District Administrator of the Marshall Islands
- In office 1965–1969
- Preceded by: Peter Tali Coleman
- Succeeded by: Robert D. Law

Speaker of the TTPI House of Representatives
- In office 1965
- Succeeded by: Bethwel Henry

Member of the TTPI House of Representatives
- In office 1965
- Succeeded by: Ekpap Silk
- Constituency: Marshalls 6th District

Personal details
- Born: 12 October 1919 Ebon Atoll, South Seas Mandate
- Died: 13 November 1984 (aged 65) Majuro, Marshall Islands

= Dwight Heine =

Marshallese politician

Dwight Heine (12 October 1919 – 13 November 1984) was a Marshallese politician. He was both a member and speaker of the Marshall Islands Congress, Congress of Micronesia and the House of Representatives of the Trust Territory of the Pacific Islands, before serving as District Administrator of the Marshall Islands from 1965 to 1969.

==Biography==
Heine was born in October 1919 on Ebon Atoll, the grandson of Australian-born Congregationalist missionary Carl Heine. He had four siblings, including the educator and activist Mary Lanwi. He was homeschooled until the age of 14 and then attended a mission school in Jabat Island, before progressing to the advanced school on Kosrae, where he studied from 1936 to 1938. He then returned to the Marshall Islands to work as a teacher. However, after a year teaching he was required by the Japanese to work in phosphate pits, where he spent most of World War II. During the war his parents were executed by the Japanese and he acted as a scout for American troops as they invaded the territory. After the Americans won control of the islands, he worked as a guide and interpreter.

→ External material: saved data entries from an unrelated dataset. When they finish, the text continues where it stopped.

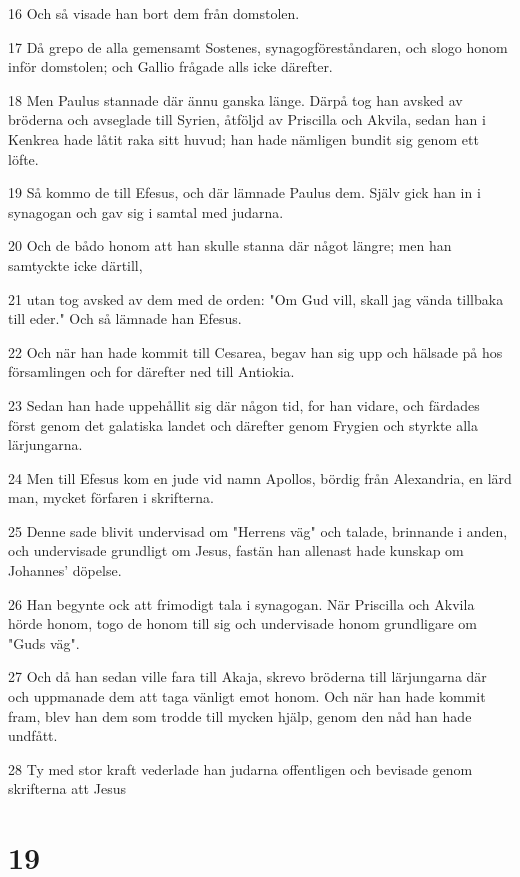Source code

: \par 16 Och så visade han bort dem från domstolen.
\par 17 Då grepo de alla gemensamt Sostenes, synagogföreståndaren, och slogo honom inför domstolen; och Gallio frågade alls icke därefter.
\par 18 Men Paulus stannade där ännu ganska länge. Därpå tog han avsked av bröderna och avseglade till Syrien, åtföljd av Priscilla och Akvila, sedan han i Kenkrea hade låtit raka sitt huvud; han hade nämligen bundit sig genom ett löfte.
\par 19 Så kommo de till Efesus, och där lämnade Paulus dem. Själv gick han in i synagogan och gav sig i samtal med judarna.
\par 20 Och de bådo honom att han skulle stanna där något längre; men han samtyckte icke därtill,
\par 21 utan tog avsked av dem med de orden: "Om Gud vill, skall jag vända tillbaka till eder." Och så lämnade han Efesus.
\par 22 Och när han hade kommit till Cesarea, begav han sig upp och hälsade på hos församlingen och for därefter ned till Antiokia.
\par 23 Sedan han hade uppehållit sig där någon tid, for han vidare, och färdades först genom det galatiska landet och därefter genom Frygien och styrkte alla lärjungarna.
\par 24 Men till Efesus kom en jude vid namn Apollos, bördig från Alexandria, en lärd man, mycket förfaren i skrifterna.
\par 25 Denne sade blivit undervisad om "Herrens väg" och talade, brinnande i anden, och undervisade grundligt om Jesus, fastän han allenast hade kunskap om Johannes' döpelse.
\par 26 Han begynte ock att frimodigt tala i synagogan. När Priscilla och Akvila hörde honom, togo de honom till sig och undervisade honom grundligare om "Guds väg".
\par 27 Och då han sedan ville fara till Akaja, skrevo bröderna till lärjungarna där och uppmanade dem att taga vänligt emot honom. Och när han hade kommit fram, blev han dem som trodde till mycken hjälp, genom den nåd han hade undfått.
\par 28 Ty med stor kraft vederlade han judarna offentligen och bevisade genom skrifterna att Jesus

\chapter{19}


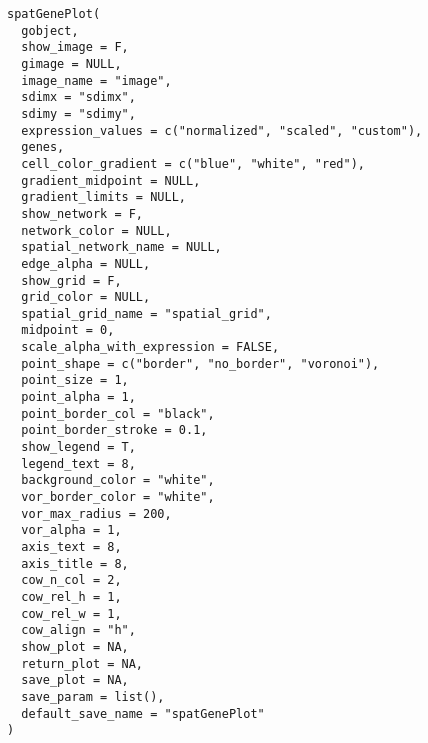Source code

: \documentclass[a4paper]{book}
\begin{document}
\begin{Usage}
\begin{verbatim}
spatGenePlot(
  gobject,
  show_image = F,
  gimage = NULL,
  image_name = "image",
  sdimx = "sdimx",
  sdimy = "sdimy",
  expression_values = c("normalized", "scaled", "custom"),
  genes,
  cell_color_gradient = c("blue", "white", "red"),
  gradient_midpoint = NULL,
  gradient_limits = NULL,
  show_network = F,
  network_color = NULL,
  spatial_network_name = NULL,
  edge_alpha = NULL,
  show_grid = F,
  grid_color = NULL,
  spatial_grid_name = "spatial_grid",
  midpoint = 0,
  scale_alpha_with_expression = FALSE,
  point_shape = c("border", "no_border", "voronoi"),
  point_size = 1,
  point_alpha = 1,
  point_border_col = "black",
  point_border_stroke = 0.1,
  show_legend = T,
  legend_text = 8,
  background_color = "white",
  vor_border_color = "white",
  vor_max_radius = 200,
  vor_alpha = 1,
  axis_text = 8,
  axis_title = 8,
  cow_n_col = 2,
  cow_rel_h = 1,
  cow_rel_w = 1,
  cow_align = "h",
  show_plot = NA,
  return_plot = NA,
  save_plot = NA,
  save_param = list(),
  default_save_name = "spatGenePlot"
)
\end{verbatim}
\end{Usage}
%
\end{document}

Heine then became the first Micronesian to attend an American college on a scholarship, studying at the University of Hawaiʻi between 1948 and 1950. After a brief stint teaching at the Pacific Islands Central School, he became a superintendent of primary schools in the Marshall Islands, as well as president of the Marshall Islands Import Export Company. In 1952 he was awarded a United Nations fellowship to study public school administration, spending time in Fiji, New Zealand and Samoa. He later became District Educational Administrator for the Marshalls. During the 1950s he also appeared at the United Nations to protest atomic bomb tests at Bikini Atoll, after which he was temporarily removed from his position in the civil service. He returned to the University of Hawaiʻi in 1957, graduating with a BA in 1959, becoming the first Micronesian to earn a college degree. He was later awarded an honorary doctorate by Oakland City College.

He was elected to the Marshall Islands Congress, serving as its president. In 1961 he also became a member of the new Congress of Micronesia, and was its first Speaker. When the body was converted to the Congress of the Trust Territory of the Pacific Islands in January 1965, he contested the first elections to the lower house, the General Assembly (later renamed the House of Representatives), and was elected from the Marshalls 6th District. Following the elections, he was elected Speaker of the Assembly. However, in October 1965 he was appointed District Administrator of the Marshall Islands, resigning his seat in Congress. His appointment made him the first Micronesian to hold such office.

He served as District Administrator until 1969, after which he became special consultant to the High Commissioner, a position he held until he retired in 1980. He died in Majuro in November 1984 at the age of 65.